2) Medics want to find a cure, save the humanity, get a Nobel prize, don't see they effort wasted, so they lie. The medics don't lie on purpose. They are just a little optimistic and give involuntary an inaccurate evaluation.

(Also the effect is bigger in relative question than in objective questions)

It's easier to blind the medics using one team to administer the treatment and other to evaluate the outcomes.

3) (There is always a 3.) The threated patients got 15 visits to the medical center to get the treatment. Does the effect come from the freezing or just for the 15 nice trips and warm welcome in the medical center? Did the patients take an additional bath before going to the treatment (to avoid being naked and dirty)? If your control group is not almost equal to the study group, it's difficult to understand what made the difference.

4) And remember to use a randomized group, to avoid cherrypicking the good candidates and putting in the control group the unsolvable cases.

I seldom do it but after I jump into icy cold water I get a very good mood for the rest of the day.
Look up the stuff Wim Hoff “Ice Man” is onto. Hot/cold shocks of any form are super fascinating.
I'd wager heat shock protein release is doing more for those with biologically depression.
I dunno my theories here have been aging pretty well:

https://news.ycombinator.com/item?id=948637

https://news.ycombinator.com/item?id=2595017

I'm sure there is a placebo aspect, but I wouldn't underwrite the anti-inflammatory component or the sensory stimulation component either.

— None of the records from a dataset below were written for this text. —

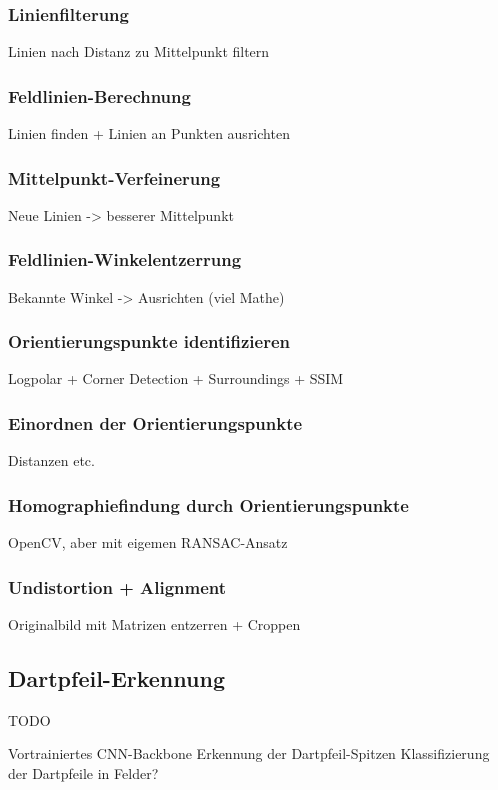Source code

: \subsubsection{Linienfilterung}
Linien nach Distanz zu Mittelpunkt filtern

\subsubsection{Feldlinien-Berechnung}
Linien finden + Linien an Punkten ausrichten

\subsubsection{Mittelpunkt-Verfeinerung}
Neue Linien -> besserer Mittelpunkt

\subsubsection{Feldlinien-Winkelentzerrung}
Bekannte Winkel -> Ausrichten (viel Mathe)

\subsubsection{Orientierungspunkte identifizieren}
Logpolar + Corner Detection + Surroundings + SSIM

\subsubsection{Einordnen der Orientierungspunkte}
Distanzen etc.

\subsubsection{Homographiefindung durch Orientierungspunkte}
OpenCV, aber mit eigemen RANSAC-Ansatz

\subsubsection{Undistortion + Alignment}
Originalbild mit Matrizen entzerren + Croppen


\subsection{Dartpfeil-Erkennung}

TODO

Vortrainiertes CNN-Backbone
Erkennung der Dartpfeil-Spitzen
Klassifizierung der Dartpfeile in Felder?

The anti-inflammatory effect of heat shock protein release is well documented and understood. It's the trigger your immune system uses to start recovery after a fever.

As is cryotherapy, as a method of inducing heat shock protein release.

Can you propose a control experiment? What will that look like? Cold, but not too cold chambers? Hot chambers?
"The study group was additionally treated with a series of 15 daily visits to a cryogenic chamber"

So, the controls should also be treated with a series of 15 daily visits to a chamber that is simply the same temperature as its surroundings.

Having 15 daily visits worth of contact with study personnel, in a chamber that exists for a specific purpose, may have a big impact, regardless of temperature. But you won't know unless you use a proper control.

Yeah, superficially-cold by say contacting metal at room-temperature.
That would add another variable and would prevent you from knowing whether the effect is due to temperature (say, a threshold effect) or the other things. I would run this control at room temperature.
Exactly; I wasn't entirely kidding - steam bath would be a reasonable control. The key (beyond providing equivalent attention from study staff) is that the intervention seems like it /might/ do something. That's why I don't think just standing in the chamber without cooling would be a suitable control.

One great challenge in studying complementary/integrative health interventions is selecting the right control group, because practitioners will argue that the control is too much like the active treatment. (So, for example, a cold shower /might/ work, if the mechanism is the same, so it wouldn't be a great control in the initial proof-of-concept experiment.)